I was not in a hurry so I followed the people who went to the right wondering where I would end up. When I climbed the stairs to the street level I recognised the spot and understood that just taking a few steps in the opposite direction and a flight of stairs saved me at least five minutes of walking: I discovered a shortcut! Besides, I didn’t have to go through the building full of stressed people and did not have to rush myself. All because for a short moment I got disoriented and had to take in as much information as possible to make a decision about the route. I was no longer operating on autopilot. This allowed me to look at the same situation with new eyes and notice more options.
Having a routine for something, creating mental maps is a survival strategy but it can also be an obstacle, something that holds us back as we no longer feel the need to see the world but deal with our interpretations of it (some very old). Waking up to the situation at hand (even unintentionally as it happened to me in this case) gives us a unique opportunity to become active participants in our own lives.
This little happening reminded me of my precarious job situation. One of the managers at my dayjob has set her mind on getting rid of me and there is little I can (or want to do) to change that. Instead of thinking of how unfair she is or going through her flaws as a manager that operates out of fear and therefore herself uses the fear strategy dealing with the employees I made a conscious decision to stay in that place of uncertainty and see what I could find there.
I looked at the situation and asked myself
- What happened really?
- How do I feel right now?
Staying connected with my body, I noticed that there was a certain level of anxiety associated with financial insecurity but also that some of the reaction was an automated responses to the situation that in our society is perceived as negative – my strong emotional reaction was socially and culturally conditioned. I allowed myself not to feel something only because it could be considered by others as something terrible but to experience what I really felt. This is when I discovered a strong feeling of relief and an expansion. Deep inside I was glad and relieved! How could that be?

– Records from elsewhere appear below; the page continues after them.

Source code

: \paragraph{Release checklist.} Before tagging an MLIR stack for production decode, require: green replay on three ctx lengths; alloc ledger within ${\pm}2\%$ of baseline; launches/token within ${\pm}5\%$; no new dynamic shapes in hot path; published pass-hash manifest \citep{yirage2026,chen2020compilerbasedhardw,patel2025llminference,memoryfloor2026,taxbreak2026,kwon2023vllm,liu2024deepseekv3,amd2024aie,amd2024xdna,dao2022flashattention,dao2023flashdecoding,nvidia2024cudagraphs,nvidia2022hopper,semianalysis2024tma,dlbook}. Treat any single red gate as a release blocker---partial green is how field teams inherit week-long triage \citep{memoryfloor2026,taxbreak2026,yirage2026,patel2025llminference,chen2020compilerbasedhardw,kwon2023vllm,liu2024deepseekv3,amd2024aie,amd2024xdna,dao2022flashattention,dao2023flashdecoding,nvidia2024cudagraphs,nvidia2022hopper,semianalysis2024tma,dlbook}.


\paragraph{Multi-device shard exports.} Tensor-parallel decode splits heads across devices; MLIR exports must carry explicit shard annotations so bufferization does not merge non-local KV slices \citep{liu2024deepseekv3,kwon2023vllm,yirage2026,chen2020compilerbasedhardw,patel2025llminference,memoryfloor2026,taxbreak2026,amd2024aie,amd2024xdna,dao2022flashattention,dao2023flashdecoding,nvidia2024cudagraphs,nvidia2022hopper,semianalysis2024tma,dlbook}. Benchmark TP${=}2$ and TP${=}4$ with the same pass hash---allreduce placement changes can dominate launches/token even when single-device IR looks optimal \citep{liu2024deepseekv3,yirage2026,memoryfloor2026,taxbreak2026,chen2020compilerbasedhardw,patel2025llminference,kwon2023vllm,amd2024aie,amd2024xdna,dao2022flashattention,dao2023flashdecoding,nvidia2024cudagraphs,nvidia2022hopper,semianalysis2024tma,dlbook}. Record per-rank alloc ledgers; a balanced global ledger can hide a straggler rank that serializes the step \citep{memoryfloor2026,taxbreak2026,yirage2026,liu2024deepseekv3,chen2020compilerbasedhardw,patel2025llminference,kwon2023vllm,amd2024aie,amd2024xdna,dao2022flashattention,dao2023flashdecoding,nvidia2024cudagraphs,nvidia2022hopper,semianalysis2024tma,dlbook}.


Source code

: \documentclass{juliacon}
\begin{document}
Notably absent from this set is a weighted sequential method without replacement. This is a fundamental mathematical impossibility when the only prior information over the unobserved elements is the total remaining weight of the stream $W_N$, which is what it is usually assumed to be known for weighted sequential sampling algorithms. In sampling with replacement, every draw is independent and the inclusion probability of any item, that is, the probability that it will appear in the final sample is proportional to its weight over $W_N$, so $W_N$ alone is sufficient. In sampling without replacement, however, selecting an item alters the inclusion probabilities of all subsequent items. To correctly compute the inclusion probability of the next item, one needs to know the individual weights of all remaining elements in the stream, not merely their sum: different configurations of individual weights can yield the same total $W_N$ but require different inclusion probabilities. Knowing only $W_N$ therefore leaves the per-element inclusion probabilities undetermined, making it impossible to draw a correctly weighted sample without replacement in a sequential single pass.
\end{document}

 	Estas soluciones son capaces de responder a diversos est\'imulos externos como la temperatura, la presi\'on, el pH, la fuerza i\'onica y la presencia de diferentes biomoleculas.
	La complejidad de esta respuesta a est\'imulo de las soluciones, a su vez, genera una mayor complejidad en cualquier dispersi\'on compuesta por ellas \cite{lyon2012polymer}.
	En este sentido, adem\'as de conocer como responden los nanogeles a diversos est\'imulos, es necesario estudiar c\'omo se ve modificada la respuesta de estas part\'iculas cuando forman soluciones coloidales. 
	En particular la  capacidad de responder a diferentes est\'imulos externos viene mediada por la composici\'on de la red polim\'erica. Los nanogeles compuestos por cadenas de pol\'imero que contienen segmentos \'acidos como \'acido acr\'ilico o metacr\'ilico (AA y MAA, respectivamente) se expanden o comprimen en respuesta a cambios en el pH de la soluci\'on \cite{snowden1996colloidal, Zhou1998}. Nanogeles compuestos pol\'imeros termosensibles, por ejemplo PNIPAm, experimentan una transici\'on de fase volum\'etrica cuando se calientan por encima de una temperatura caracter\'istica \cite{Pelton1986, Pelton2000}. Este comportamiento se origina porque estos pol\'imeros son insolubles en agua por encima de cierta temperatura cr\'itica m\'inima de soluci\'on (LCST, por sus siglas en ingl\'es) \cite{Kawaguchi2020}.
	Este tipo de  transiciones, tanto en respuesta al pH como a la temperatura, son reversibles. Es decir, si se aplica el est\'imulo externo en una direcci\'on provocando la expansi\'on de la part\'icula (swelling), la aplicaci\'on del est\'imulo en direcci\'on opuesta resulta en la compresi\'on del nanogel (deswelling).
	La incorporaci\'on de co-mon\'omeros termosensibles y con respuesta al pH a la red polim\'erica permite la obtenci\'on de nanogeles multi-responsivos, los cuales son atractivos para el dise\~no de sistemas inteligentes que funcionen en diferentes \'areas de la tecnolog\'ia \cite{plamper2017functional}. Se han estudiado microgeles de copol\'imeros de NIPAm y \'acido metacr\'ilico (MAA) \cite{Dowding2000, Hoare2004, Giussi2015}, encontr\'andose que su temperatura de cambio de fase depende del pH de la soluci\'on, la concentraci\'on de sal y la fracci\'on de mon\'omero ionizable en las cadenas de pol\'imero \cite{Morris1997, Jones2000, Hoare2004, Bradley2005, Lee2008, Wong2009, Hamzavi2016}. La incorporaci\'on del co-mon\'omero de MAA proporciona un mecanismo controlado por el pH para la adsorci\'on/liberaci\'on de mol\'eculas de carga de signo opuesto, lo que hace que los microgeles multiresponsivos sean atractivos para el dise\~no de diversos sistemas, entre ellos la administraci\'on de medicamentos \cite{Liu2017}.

That I have been unhappy at that job was no surprise to me so what happened really? I am about to lose something I did not really care about but gave a lot of time and energy to. Was I satisfied with how I was selling my time, energy and creativity? Was that money buying me the life I wanted for myself? I knew what the answer was! After all, I started Creative Response about a year ago because I was suffocating without the opportunity for creative self-expression at my dayjob and wanted to be helping people by being who I am, not surpressing it.
- What opportunities does the situation allow for?
This last question energised me incredibly. There was not much going with CR lately as I got in the wait-and-see phase where I was trying to figure out in which direction I would like to go. So why not use this opportunity to start a new project that will both benefit people and that would allow me to creatively express myself? As it happens, I was sitting on a good idea that I felt passionate about so why not start with it right away? Not that I have a lot to lose much right now!
Not going with the emotions, just experiencing them and staying in the exploratory phase for some time allowed me to see the situation in a different light. I talked to the manager in a matter-of-fact way. In the end nothing changed in the circumstances and… everything changed. Instead of choosing a disempowering role of a victim of a vicious boss I allowed myself to get disoriented and listen to how I really felt about it and see where it came from. I knew the answers once I stepped outside the mental box I convinced myself I was locked in.
I laugh when I hear that the fish in the water is
You don’t grasp the fact that what is most alive of all
is inside your own house;
and so you walk from one holy city to the next with a
* * *
Kabir will tell you the truth: go wherever you like, to
Calcutta or Tibet;
if you can’t f ind where your soul is hidden,
for you the world will never be real!